Dataset items:

####

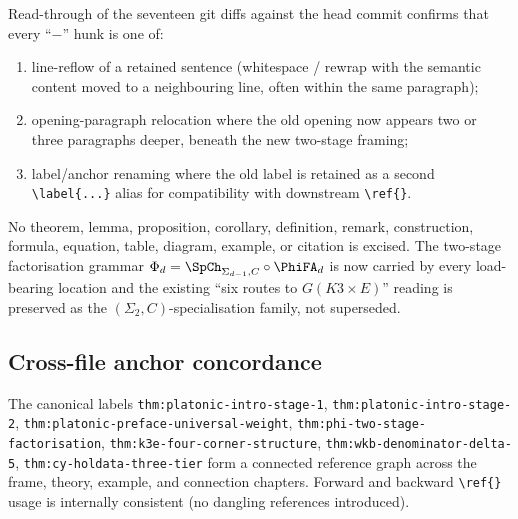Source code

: Read-through of the seventeen git diffs against the head commit
confirms that every ``$-$'' hunk is one of:
\begin{enumerate}[label=(\roman*)]
\item line-reflow of a retained sentence (whitespace / rewrap with
the semantic content moved to a neighbouring line, often within the
same paragraph);
\item opening-paragraph relocation where the old opening now appears
two or three paragraphs deeper, beneath the new two-stage framing;
\item label/anchor renaming where the old label is retained as a
second \verb|\label{...}| alias for compatibility with downstream
\verb|\ref{}|.
\end{enumerate}
No theorem, lemma, proposition, corollary, definition, remark,
construction, formula, equation, table, diagram, example, or
citation is excised. The two-stage factorisation grammar
$\Phi_d = \SpCh_{\Sigma_{d-1}, C} \circ \PhiFA_d$ is now carried
by every load-bearing location and the existing ``six routes to
$G(K3 \times E)$'' reading is preserved as the
$(\Sigma_2, C)$-specialisation family, not superseded.

\subsection*{Cross-file anchor concordance}

The canonical labels \texttt{thm:platonic-intro-stage-1},
\texttt{thm:platonic-intro-stage-2},
\texttt{thm:platonic-preface-universal-weight},
\texttt{thm:phi-two-stage-factorisation},
\texttt{thm:k3e-four-corner-structure},
\texttt{thm:wkb-denominator-delta-5},
\texttt{thm:cy-holdata-three-tier} form a connected reference
graph across the frame, theory, example, and connection chapters.
Forward and backward \verb|\ref{}| usage is internally consistent
(no dangling references introduced).
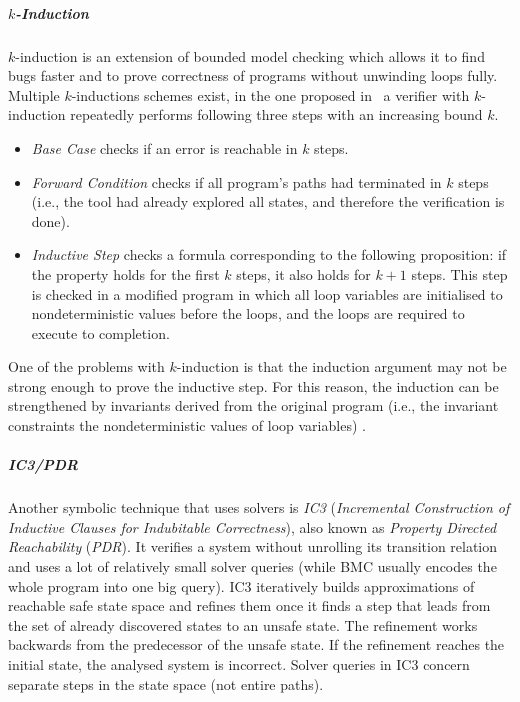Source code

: \subparagraph{$k$-Induction}

$k$-induction  is an extension of
bounded model checking which allows it to find bugs faster and to prove
correctness of programs without unwinding loops fully.
Multiple $k$-inductions schemes exist, in the one proposed in~ a verifier with $k$-induction repeatedly performs following three steps with an increasing bound $k$.

\begin{itemize}
    \item \emph{Base Case} checks if an error is reachable in $k$ steps.
    \item \emph{Forward Condition} checks if all program's paths had terminated in
        $k$ steps (i.e., the tool had already explored all states, and therefore
        the verification is done).
    \item \emph{Inductive Step} checks a formula corresponding to the following
        proposition: if the property holds for the first $k$ steps, it also
        holds for $k+1$ steps.
        This step is checked in a modified program in which all loop variables
        are initialised to nondeterministic values before the loops, and the
        loops are required to execute to completion.
\end{itemize}

One of the problems with $k$-induction is that the induction argument may not be strong enough to prove the inductive step.
For this reason, the induction can be strengthened by invariants derived from the original program (i.e., the invariant constraints the nondeterministic values of loop variables) .

\subparagraph{IC3/PDR}

Another symbolic technique that uses solvers is \emph{IC3} (\emph{Incremental Construction of Inductive Clauses for Indubitable Correctness}), also known as \emph{Property Directed Reachability} (\emph{PDR}).
It verifies a system without unrolling its transition relation and uses a lot of relatively small solver queries (while BMC usually encodes the whole program into one big query).
IC3 iteratively builds approximations of reachable safe state space and refines them once it finds a step that leads from the set of already discovered states to an unsafe state.
The refinement works backwards from the predecessor of the unsafe state.
If the refinement reaches the initial state, the analysed system is incorrect.
Solver queries in IC3 concern separate steps in the state space (not entire paths).

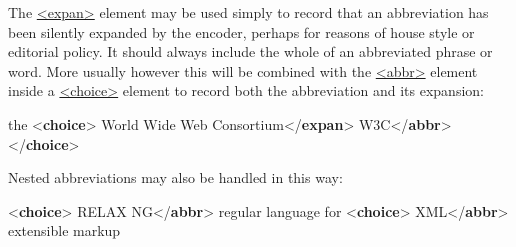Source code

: The \hyperref[TEI.expan]{<expan>} element may be used simply to record that an abbreviation has been silently expanded by the encoder, perhaps for reasons of house style or editorial policy. It should always include the whole of an abbreviated phrase or word. More usually however this will be combined with the \hyperref[TEI.abbr]{<abbr>} element inside a \hyperref[TEI.choice]{<choice>} element to record both the abbreviation and its expansion: \par\bgroup{}\exampleFont \begin{shaded}\noindent\mbox{} the\mbox{}\newline 
{<\textbf{choice}>}\mbox{}\newline 
{}World Wide Web Consortium{</\textbf{expan}>}\mbox{}\newline 
{}W3C{</\textbf{abbr}>}\mbox{}\newline 
{</\textbf{choice}>}\end{shaded}\egroup\par \noindent  Nested abbreviations may also be handled in this way: \par\bgroup{}\exampleFont \begin{shaded}\noindent\mbox{}{<\textbf{choice}>}\mbox{}\newline 
{}RELAX NG{</\textbf{abbr}>}\mbox{}\newline 
{}regular\mbox{}\newline 
\hspace*{1em}\hspace*{1em} language for {<\textbf{choice}>}\mbox{}\newline 
\hspace*{1em}\hspace*{1em}XML{</\textbf{abbr}>}\mbox{}\newline 
\hspace*{1em}\hspace*{1em}extensible markup\mbox{}\newline 

\end{shaded}

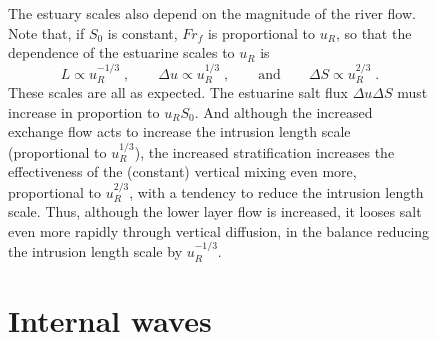 \documentclass[11pt]{report}
\numberwithin{equation}{section}
\begin{document}
\begin{figure}
The estuary scales also depend on the magnitude of the river flow.  Note that, if $S_0$ is constant, $Fr_f$ is proportional to $u_R$, so that the dependence of the estuarine scales to $u_R$ is
\begin{equation}
    L \propto u_R^{-1/3} \; , \qquad \Delta u \propto u_R^{1/3} \;, \qquad \mathrm{and} \qquad \Delta S \propto u_R^{2/3}   \;.
\end{equation}
These scales are all as expected.  The estuarine salt flux $\Delta u \Delta S$ must increase in proportion to $u_R S_0$.  And although the increased exchange flow acts to increase the intrusion length scale (proportional to $u_R^{1/3}$), the increased stratification increases the effectiveness of the (constant) vertical mixing even more, proportional to $u_R^{2/3}$, with a tendency to reduce the intrusion length scale.  Thus, although the lower layer flow is increased, it looses salt even more rapidly through vertical diffusion, in the balance reducing the intrusion length scale by $u_R^{-1/3}$.





\section{Internal waves}


\end{figure}
\end{document}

####

• [WHAT IS NEEDED]:
The lines to set down run from the line with "(no dangling references introduced)." up to and including the line with "had terminated in" in the entries above. Reproduce them exactly, with no pictures.

• [SOLUTION BELOW]:
(no dangling references introduced).
Source code

: \subparagraph{$k$-Induction}

$k$-induction  is an extension of
bounded model checking which allows it to find bugs faster and to prove
correctness of programs without unwinding loops fully.
Multiple $k$-inductions schemes exist, in the one proposed in~ a verifier with $k$-induction repeatedly performs following three steps with an increasing bound $k$.

\begin{itemize}
    \item \emph{Base Case} checks if an error is reachable in $k$ steps.
    \item \emph{Forward Condition} checks if all program's paths had terminated in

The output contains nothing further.